Because only the text is wanted, repeat the records below exactly and omit the pictures.

======

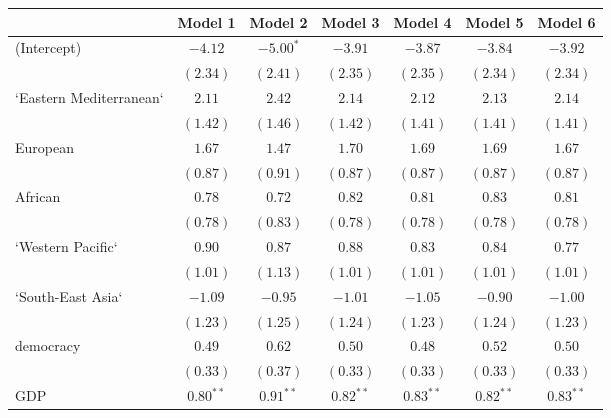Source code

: 
\begin{table}[!h]
\begin{center}
\begin{tabular}{l c c c c c c }
\toprule
 & Model 1 & Model 2 & Model 3 & Model 4 & Model 5 & Model 6 \\
\midrule
(Intercept)             & $-4.12$      & $-5.00^{*}$  & $-3.91$      & $-3.87$      & $-3.84$      & $-3.92$      \\
                        & $(2.34)$     & $(2.41)$     & $(2.35)$     & $(2.35)$     & $(2.34)$     & $(2.34)$     \\
`Eastern Mediterranean` & $2.11$       & $2.42$       & $2.14$       & $2.12$       & $2.13$       & $2.14$       \\
                        & $(1.42)$     & $(1.46)$     & $(1.42)$     & $(1.41)$     & $(1.41)$     & $(1.41)$     \\
European                & $1.67$       & $1.47$       & $1.70$       & $1.69$       & $1.69$       & $1.67$       \\
                        & $(0.87)$     & $(0.91)$     & $(0.87)$     & $(0.87)$     & $(0.87)$     & $(0.87)$     \\
African                 & $0.78$       & $0.72$       & $0.82$       & $0.81$       & $0.83$       & $0.81$       \\
                        & $(0.78)$     & $(0.83)$     & $(0.78)$     & $(0.78)$     & $(0.78)$     & $(0.78)$     \\
`Western Pacific`       & $0.90$       & $0.87$       & $0.88$       & $0.83$       & $0.84$       & $0.77$       \\
                        & $(1.01)$     & $(1.13)$     & $(1.01)$     & $(1.01)$     & $(1.01)$     & $(1.01)$     \\
`South-East Asia`       & $-1.09$      & $-0.95$      & $-1.01$      & $-1.05$      & $-0.90$      & $-1.00$      \\
                        & $(1.23)$     & $(1.25)$     & $(1.24)$     & $(1.23)$     & $(1.24)$     & $(1.23)$     \\
democracy               & $0.49$       & $0.62$       & $0.50$       & $0.48$       & $0.52$       & $0.50$       \\
                        & $(0.33)$     & $(0.37)$     & $(0.33)$     & $(0.33)$     & $(0.33)$     & $(0.33)$     \\
GDP                     & $0.80^{**}$  & $0.91^{**}$  & $0.82^{**}$  & $0.83^{**}$  & $0.82^{**}$  & $0.83^{**}$  \\

\end{tabular}
\end{center}
\end{table}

======

| Written solution |
Source code

: 
\begin{table}[!h]
\begin{center}
\begin{tabular}{l c c c c c c }
\toprule
 & Model 1 & Model 2 & Model 3 & Model 4 & Model 5 & Model 6 \\
\midrule
(Intercept)             & $-4.12$      & $-5.00^{*}$  & $-3.91$      & $-3.87$      & $-3.84$      & $-3.92$      \\
                        & $(2.34)$     & $(2.41)$     & $(2.35)$     & $(2.35)$     & $(2.34)$     & $(2.34)$     \\
`Eastern Mediterranean` & $2.11$       & $2.42$       & $2.14$       & $2.12$       & $2.13$       & $2.14$       \\
                        & $(1.42)$     & $(1.46)$     & $(1.42)$     & $(1.41)$     & $(1.41)$     & $(1.41)$     \\
European                & $1.67$       & $1.47$       & $1.70$       & $1.69$       & $1.69$       & $1.67$       \\
                        & $(0.87)$     & $(0.91)$     & $(0.87)$     & $(0.87)$     & $(0.87)$     & $(0.87)$     \\
African                 & $0.78$       & $0.72$       & $0.82$       & $0.81$       & $0.83$       & $0.81$       \\
                        & $(0.78)$     & $(0.83)$     & $(0.78)$     & $(0.78)$     & $(0.78)$     & $(0.78)$     \\
`Western Pacific`       & $0.90$       & $0.87$       & $0.88$       & $0.83$       & $0.84$       & $0.77$       \\
                        & $(1.01)$     & $(1.13)$     & $(1.01)$     & $(1.01)$     & $(1.01)$     & $(1.01)$     \\
`South-East Asia`       & $-1.09$      & $-0.95$      & $-1.01$      & $-1.05$      & $-0.90$      & $-1.00$      \\
                        & $(1.23)$     & $(1.25)$     & $(1.24)$     & $(1.23)$     & $(1.24)$     & $(1.23)$     \\
democracy               & $0.49$       & $0.62$       & $0.50$       & $0.48$       & $0.52$       & $0.50$       \\
                        & $(0.33)$     & $(0.37)$     & $(0.33)$     & $(0.33)$     & $(0.33)$     & $(0.33)$     \\
GDP                     & $0.80^{**}$  & $0.91^{**}$  & $0.82^{**}$  & $0.83^{**}$  & $0.82^{**}$  & $0.83^{**}$  \\

\end{tabular}
\end{center}
\end{table}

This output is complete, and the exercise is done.